> Task item:
Return, without anything added, the lines from the one containing "发表于 2024-7-6 18:49" through the end of the entries below, exactly as written.

*** Opening of Entries shown ***

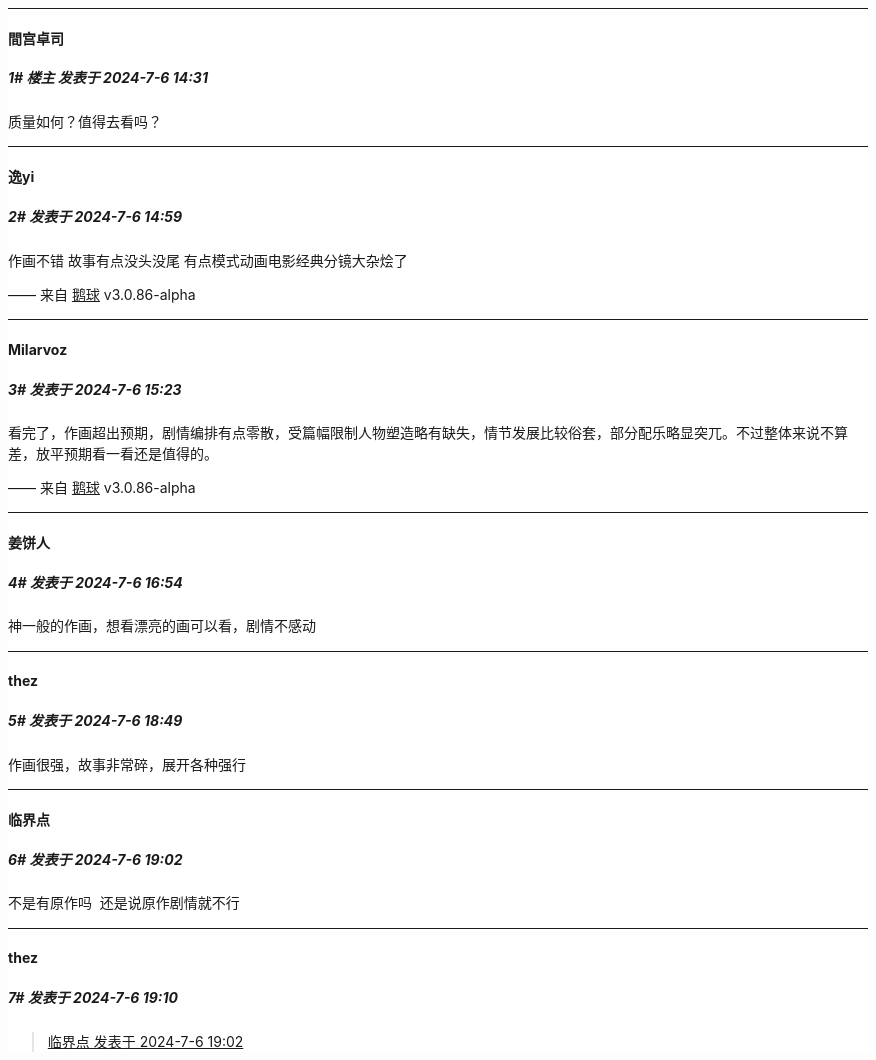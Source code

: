 ﻿
*****

####  間宫卓司  
##### 1#       楼主       发表于 2024-7-6 14:31

质量如何？值得去看吗？

*****

####  逸yi  
##### 2#       发表于 2024-7-6 14:59

作画不错 故事有点没头没尾 有点模式动画电影经典分镜大杂烩了

—— 来自 [鹅球](https://www.pgyer.com/xfPejhuq) v3.0.86-alpha

*****

####  Milarvoz  
##### 3#       发表于 2024-7-6 15:23

看完了，作画超出预期，剧情编排有点零散，受篇幅限制人物塑造略有缺失，情节发展比较俗套，部分配乐略显突兀。不过整体来说不算差，放平预期看一看还是值得的。

—— 来自 [鹅球](https://www.pgyer.com/xfPejhuq) v3.0.86-alpha

*****

####  姜饼人  
##### 4#       发表于 2024-7-6 16:54

神一般的作画，想看漂亮的画可以看，剧情不感动

*****

####  thez  
##### 5#       发表于 2024-7-6 18:49

作画很强，故事非常碎，展开各种强行

*****

####  临界点  
##### 6#       发表于 2024-7-6 19:02

不是有原作吗  还是说原作剧情就不行

*****

####  thez  
##### 7#       发表于 2024-7-6 19:10

<blockquote><a href="httphttps://bbs.saraba1st.com/2b/forum.php?mod=redirect&amp;goto=findpost&amp;pid=65503671&amp;ptid=2190371" target="_blank">临界点 发表于 2024-7-6 19:02</a>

*** Close of Entries shown ***

> Solution:
##### 5#       发表于 2024-7-6 18:49

作画很强，故事非常碎，展开各种强行

*****

####  临界点  
##### 6#       发表于 2024-7-6 19:02

不是有原作吗  还是说原作剧情就不行

*****

####  thez  
##### 7#       发表于 2024-7-6 19:10

<blockquote><a href="httphttps://bbs.saraba1st.com/2b/forum.php?mod=redirect&amp;goto=findpost&amp;pid=65503671&amp;ptid=2190371" target="_blank">临界点 发表于 2024-7-6 19:02</a>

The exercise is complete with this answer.